- Task to carry out -
Output the data that follows exactly, line for line.

(Records shown)

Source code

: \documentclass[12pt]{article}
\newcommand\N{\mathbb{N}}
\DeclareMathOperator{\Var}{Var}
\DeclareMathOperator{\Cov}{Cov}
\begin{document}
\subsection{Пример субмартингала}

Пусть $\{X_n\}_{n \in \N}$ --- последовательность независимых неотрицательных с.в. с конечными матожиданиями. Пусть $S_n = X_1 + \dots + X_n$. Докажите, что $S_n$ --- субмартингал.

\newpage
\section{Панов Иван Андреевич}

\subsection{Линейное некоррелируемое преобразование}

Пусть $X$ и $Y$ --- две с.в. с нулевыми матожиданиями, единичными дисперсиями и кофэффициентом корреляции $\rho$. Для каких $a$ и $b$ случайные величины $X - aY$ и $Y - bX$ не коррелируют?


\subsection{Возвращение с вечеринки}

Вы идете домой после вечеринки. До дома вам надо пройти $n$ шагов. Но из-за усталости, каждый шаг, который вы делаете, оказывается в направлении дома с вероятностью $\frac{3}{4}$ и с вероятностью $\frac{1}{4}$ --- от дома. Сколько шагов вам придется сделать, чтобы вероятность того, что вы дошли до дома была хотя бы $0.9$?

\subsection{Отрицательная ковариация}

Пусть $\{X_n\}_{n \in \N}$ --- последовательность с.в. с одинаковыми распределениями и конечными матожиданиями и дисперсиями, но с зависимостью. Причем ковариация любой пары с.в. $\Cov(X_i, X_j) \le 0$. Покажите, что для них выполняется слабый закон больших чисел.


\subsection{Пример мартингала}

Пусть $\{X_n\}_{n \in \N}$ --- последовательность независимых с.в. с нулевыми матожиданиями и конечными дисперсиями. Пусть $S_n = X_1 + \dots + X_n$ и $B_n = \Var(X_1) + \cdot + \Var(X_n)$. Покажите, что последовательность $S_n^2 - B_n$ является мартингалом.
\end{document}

(End Records shown)

- Exercise output -
Source code

: \documentclass[12pt]{article}
\newcommand\N{\mathbb{N}}
\DeclareMathOperator{\Var}{Var}
\DeclareMathOperator{\Cov}{Cov}
\begin{document}
\subsection{Пример субмартингала}

Пусть $\{X_n\}_{n \in \N}$ --- последовательность независимых неотрицательных с.в. с конечными матожиданиями. Пусть $S_n = X_1 + \dots + X_n$. Докажите, что $S_n$ --- субмартингал.

\newpage
\section{Панов Иван Андреевич}

\subsection{Линейное некоррелируемое преобразование}

Пусть $X$ и $Y$ --- две с.в. с нулевыми матожиданиями, единичными дисперсиями и кофэффициентом корреляции $\rho$. Для каких $a$ и $b$ случайные величины $X - aY$ и $Y - bX$ не коррелируют?


\subsection{Возвращение с вечеринки}

Вы идете домой после вечеринки. До дома вам надо пройти $n$ шагов. Но из-за усталости, каждый шаг, который вы делаете, оказывается в направлении дома с вероятностью $\frac{3}{4}$ и с вероятностью $\frac{1}{4}$ --- от дома. Сколько шагов вам придется сделать, чтобы вероятность того, что вы дошли до дома была хотя бы $0.9$?

\subsection{Отрицательная ковариация}

Пусть $\{X_n\}_{n \in \N}$ --- последовательность с.в. с одинаковыми распределениями и конечными матожиданиями и дисперсиями, но с зависимостью. Причем ковариация любой пары с.в. $\Cov(X_i, X_j) \le 0$. Покажите, что для них выполняется слабый закон больших чисел.


\subsection{Пример мартингала}

Пусть $\{X_n\}_{n \in \N}$ --- последовательность независимых с.в. с нулевыми матожиданиями и конечными дисперсиями. Пусть $S_n = X_1 + \dots + X_n$ и $B_n = \Var(X_1) + \cdot + \Var(X_n)$. Покажите, что последовательность $S_n^2 - B_n$ является мартингалом.
\end{document}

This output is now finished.